Long 1 SPY (March 21) 607 call and Long 1 SPY (March 21) 579 put: We originally bought a straddle, and then later rolled the put down. In line with instructions to continue to roll any option that becomes at least 8 points in the money, the 595 put was rolled to the 587 strike, and then later to the 579 strike - all in the March 21 expiration.

Long 2 ALL $(ALL)$ (March 21) 200 calls: We will hold these calls as long as the put-call ratio buy signal is in place.
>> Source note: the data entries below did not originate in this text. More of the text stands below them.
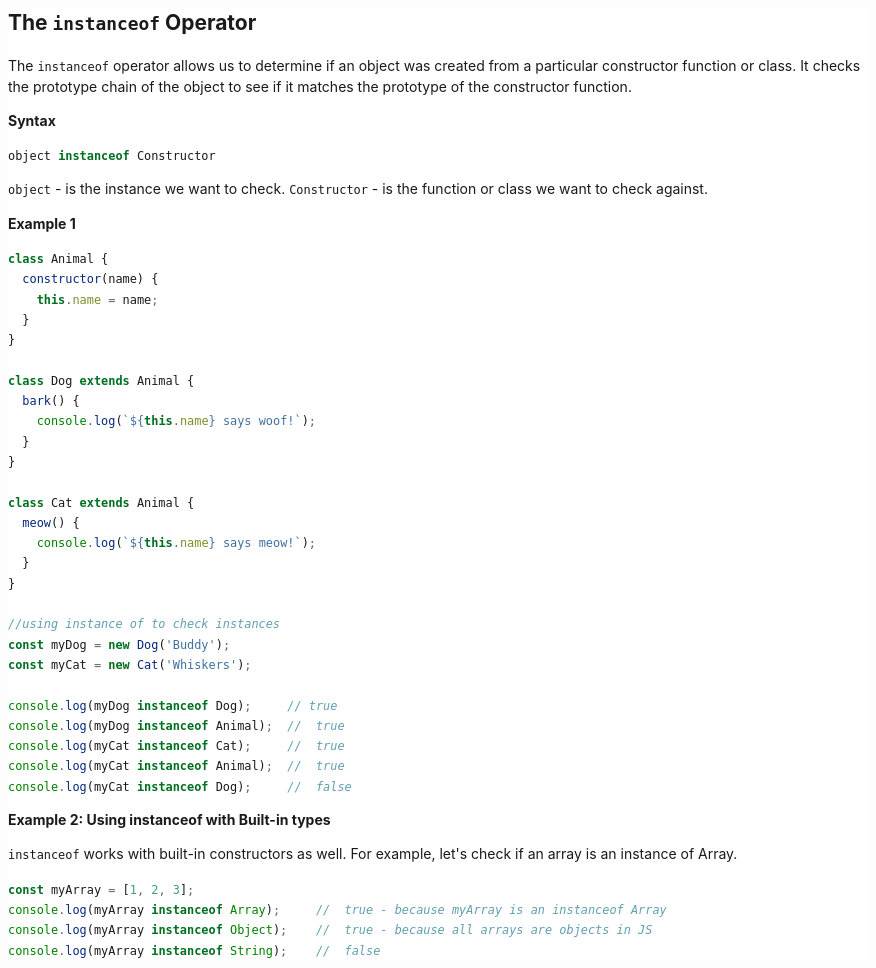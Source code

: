 ## The `instanceof` Operator

The `instanceof` operator allows us to determine if an object was 
created from a particular constructor function or class. 
It checks the prototype chain of the object to see if it matches 
the prototype of the constructor function.

**Syntax**

```javascript
object instanceof Constructor

```
`object` - is the instance we want to check.
`Constructor` - is the function or class we want to check against.

**Example 1**

```javascript
class Animal {
  constructor(name) {
    this.name = name;
  }
}

class Dog extends Animal {
  bark() {
    console.log(`${this.name} says woof!`);
  }
}

class Cat extends Animal {
  meow() {
    console.log(`${this.name} says meow!`);
  }
}

//using instance of to check instances
const myDog = new Dog('Buddy');
const myCat = new Cat('Whiskers');

console.log(myDog instanceof Dog);     // true
console.log(myDog instanceof Animal);  //  true
console.log(myCat instanceof Cat);     //  true
console.log(myCat instanceof Animal);  //  true
console.log(myCat instanceof Dog);     //  false

```

**Example 2: Using instanceof with Built-in types**

`instanceof` works with built-in constructors as well. 
For example, let's check if an array is an instance of Array.

```javascript
const myArray = [1, 2, 3];
console.log(myArray instanceof Array);     //  true - because myArray is an instanceof Array 
console.log(myArray instanceof Object);    //  true - because all arrays are objects in JS
console.log(myArray instanceof String);    //  false
```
Long 10 WEAT WEAT (March 21) 5 calls: We will hold these calls as long as the put-call ratio buy signal is in place.

Long 6 VIX (March 18) 24 calls: Continue to hold as VIX is now in an uptrend. Stop yourself out if VIX closes below its 200-day moving average for two consecutive days.

All stops are mental closing stops unless otherwise noted.

Send questions to: lmcmillan@optionstrategist.com.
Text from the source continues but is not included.